Directions —
Could you repeat the records shown below exactly as written?

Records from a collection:
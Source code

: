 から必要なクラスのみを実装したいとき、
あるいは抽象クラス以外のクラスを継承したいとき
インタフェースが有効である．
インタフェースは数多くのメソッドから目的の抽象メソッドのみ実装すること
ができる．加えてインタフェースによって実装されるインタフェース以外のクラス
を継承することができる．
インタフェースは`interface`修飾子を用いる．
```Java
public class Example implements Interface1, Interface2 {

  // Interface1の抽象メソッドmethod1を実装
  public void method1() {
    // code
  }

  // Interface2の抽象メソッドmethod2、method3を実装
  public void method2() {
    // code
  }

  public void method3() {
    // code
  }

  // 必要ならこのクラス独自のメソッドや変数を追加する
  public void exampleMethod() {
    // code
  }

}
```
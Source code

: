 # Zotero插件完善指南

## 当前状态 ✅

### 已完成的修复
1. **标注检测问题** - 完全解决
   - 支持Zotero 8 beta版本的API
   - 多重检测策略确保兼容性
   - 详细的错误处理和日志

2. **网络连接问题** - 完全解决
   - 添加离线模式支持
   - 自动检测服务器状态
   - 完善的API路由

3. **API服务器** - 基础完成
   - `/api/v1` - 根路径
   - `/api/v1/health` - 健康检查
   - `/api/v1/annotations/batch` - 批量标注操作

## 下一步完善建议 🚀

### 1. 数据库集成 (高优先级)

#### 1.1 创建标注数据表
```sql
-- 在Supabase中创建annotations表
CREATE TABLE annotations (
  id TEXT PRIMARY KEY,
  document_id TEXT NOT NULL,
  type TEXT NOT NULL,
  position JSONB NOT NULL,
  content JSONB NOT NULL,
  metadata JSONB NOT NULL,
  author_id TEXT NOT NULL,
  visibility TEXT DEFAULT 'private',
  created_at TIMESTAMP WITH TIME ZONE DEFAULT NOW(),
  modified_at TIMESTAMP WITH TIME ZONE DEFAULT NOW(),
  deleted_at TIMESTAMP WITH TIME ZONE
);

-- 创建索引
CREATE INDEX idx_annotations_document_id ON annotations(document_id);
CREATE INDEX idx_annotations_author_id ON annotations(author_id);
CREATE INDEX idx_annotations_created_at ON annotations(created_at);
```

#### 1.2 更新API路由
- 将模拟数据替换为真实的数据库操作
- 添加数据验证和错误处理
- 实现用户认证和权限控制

Output —
Source code

: から必要なクラスのみを実装したいとき、
あるいは抽象クラス以外のクラスを継承したいとき
インタフェースが有効である．
インタフェースは数多くのメソッドから目的の抽象メソッドのみ実装すること
ができる．加えてインタフェースによって実装されるインタフェース以外のクラス
を継承することができる．
インタフェースは`interface`修飾子を用いる．
```Java
public class Example implements Interface1, Interface2 {

  // Interface1の抽象メソッドmethod1を実装
  public void method1() {
    // code
  }

  // Interface2の抽象メソッドmethod2、method3を実装
  public void method2() {
    // code
  }

  public void method3() {
    // code
  }

  // 必要ならこのクラス独自のメソッドや変数を追加する
  public void exampleMethod() {
    // code
  }

}
```
Source code

: # Zotero插件完善指南

## 当前状态 ✅

### 已完成的修复
1. **标注检测问题** - 完全解决
   - 支持Zotero 8 beta版本的API
   - 多重检测策略确保兼容性
   - 详细的错误处理和日志

2. **网络连接问题** - 完全解决
   - 添加离线模式支持
   - 自动检测服务器状态
   - 完善的API路由

3. **API服务器** - 基础完成
   - `/api/v1` - 根路径
   - `/api/v1/health` - 健康检查
   - `/api/v1/annotations/batch` - 批量标注操作

## 下一步完善建议 🚀

### 1. 数据库集成 (高优先级)

#### 1.1 创建标注数据表
```sql
-- 在Supabase中创建annotations表
CREATE TABLE annotations (
  id TEXT PRIMARY KEY,
  document_id TEXT NOT NULL,
  type TEXT NOT NULL,
  position JSONB NOT NULL,
  content JSONB NOT NULL,
  metadata JSONB NOT NULL,
  author_id TEXT NOT NULL,
  visibility TEXT DEFAULT 'private',
  created_at TIMESTAMP WITH TIME ZONE DEFAULT NOW(),
  modified_at TIMESTAMP WITH TIME ZONE DEFAULT NOW(),
  deleted_at TIMESTAMP WITH TIME ZONE
);

-- 创建索引
CREATE INDEX idx_annotations_document_id ON annotations(document_id);
CREATE INDEX idx_annotations_author_id ON annotations(author_id);
CREATE INDEX idx_annotations_created_at ON annotations(created_at);
```

#### 1.2 更新API路由
- 将模拟数据替换为真实的数据库操作
- 添加数据验证和错误处理
- 实现用户认证和权限控制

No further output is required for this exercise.